For the last two years, right at the beginning of Black History Month, I find myself asking the same questions. Questions like: Have you noticed “mainstream Black America’s” willingness to erase queerness in the discussion of Black activists and leaders? It’s actually almost desperation at this point, isn’t it? Why is it so horrible to acknowledge that great people, leaders, and contributors to society can be young, Black, and gay? How have we continued to allow the celebration of an individual to be conditioned upon their sexual orientation? So, either we celebrate the activist and erase their sexual orientation or we erase the leader in their entirety because of their sexual orientation? Aren’t we doing ourselves a disservice by refusing to acknowledge that so many history-makers, so many historical moments in Black History have happened on the backs of or with the leadership of Black people who happen to identify as LGBTQ?

I have written before about the interesting parallels that exist between how White people treat minorities and how those minorities treat the members of their minority group who identify as LGBTQI. While the Black Community may be the most obvious in this regard, it is not solely the Black Community that finds it necessary to hide the “characteristics” of those that they do not want celebrated, but I digress…

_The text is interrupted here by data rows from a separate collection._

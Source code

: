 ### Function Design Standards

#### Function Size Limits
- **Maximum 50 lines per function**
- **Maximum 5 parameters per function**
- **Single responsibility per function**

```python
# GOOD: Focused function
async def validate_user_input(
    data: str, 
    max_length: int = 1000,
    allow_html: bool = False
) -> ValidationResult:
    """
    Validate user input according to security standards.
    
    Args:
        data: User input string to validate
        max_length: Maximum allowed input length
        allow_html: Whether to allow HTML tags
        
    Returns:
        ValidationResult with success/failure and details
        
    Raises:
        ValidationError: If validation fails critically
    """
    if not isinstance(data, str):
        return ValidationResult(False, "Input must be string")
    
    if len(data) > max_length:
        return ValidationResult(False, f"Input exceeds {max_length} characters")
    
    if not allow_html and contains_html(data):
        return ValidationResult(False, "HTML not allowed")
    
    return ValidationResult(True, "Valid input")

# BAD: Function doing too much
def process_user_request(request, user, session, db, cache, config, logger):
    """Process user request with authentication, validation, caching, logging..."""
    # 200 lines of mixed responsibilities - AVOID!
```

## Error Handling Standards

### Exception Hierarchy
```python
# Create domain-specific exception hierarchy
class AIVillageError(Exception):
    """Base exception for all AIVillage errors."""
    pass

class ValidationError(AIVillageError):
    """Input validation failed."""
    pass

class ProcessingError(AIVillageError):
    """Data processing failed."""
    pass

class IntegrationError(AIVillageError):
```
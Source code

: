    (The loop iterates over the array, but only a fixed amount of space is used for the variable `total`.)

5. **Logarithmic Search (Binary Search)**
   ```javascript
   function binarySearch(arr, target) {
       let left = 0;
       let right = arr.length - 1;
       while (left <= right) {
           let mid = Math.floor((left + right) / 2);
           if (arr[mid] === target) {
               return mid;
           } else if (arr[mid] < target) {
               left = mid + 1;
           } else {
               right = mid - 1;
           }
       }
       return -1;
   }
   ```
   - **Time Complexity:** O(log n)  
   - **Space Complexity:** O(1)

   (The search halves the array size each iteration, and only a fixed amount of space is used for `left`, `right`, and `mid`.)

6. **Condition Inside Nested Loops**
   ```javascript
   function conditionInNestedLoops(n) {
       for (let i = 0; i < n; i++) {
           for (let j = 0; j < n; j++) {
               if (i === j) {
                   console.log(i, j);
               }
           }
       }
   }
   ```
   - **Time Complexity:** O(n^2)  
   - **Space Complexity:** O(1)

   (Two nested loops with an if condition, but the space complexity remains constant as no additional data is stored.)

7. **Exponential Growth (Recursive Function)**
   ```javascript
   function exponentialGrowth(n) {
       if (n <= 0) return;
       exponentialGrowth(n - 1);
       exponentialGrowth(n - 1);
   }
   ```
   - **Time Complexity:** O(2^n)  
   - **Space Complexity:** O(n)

I think what first led me to ask questions about how we treat our prominent Black leaders who do not identify as heterosexual was learning about Bayard Rustin. How had I gone through almost 19 years of life before I ever heard this man’s name? How did he and his contributions to equality and integration magically fall off the face of the earth? And as I think about Bayard, I am reminded of so many others. Angela. James. Audre. Lorraine. Alice. In many of their cases, I have heard their names since my youth, but magically never knew they were members of the LGBTQI Community until I began doing my own research and reading their own descriptions of themselves, as opposed to reading the brief and surface-level descriptions that everyone else had assigned to them.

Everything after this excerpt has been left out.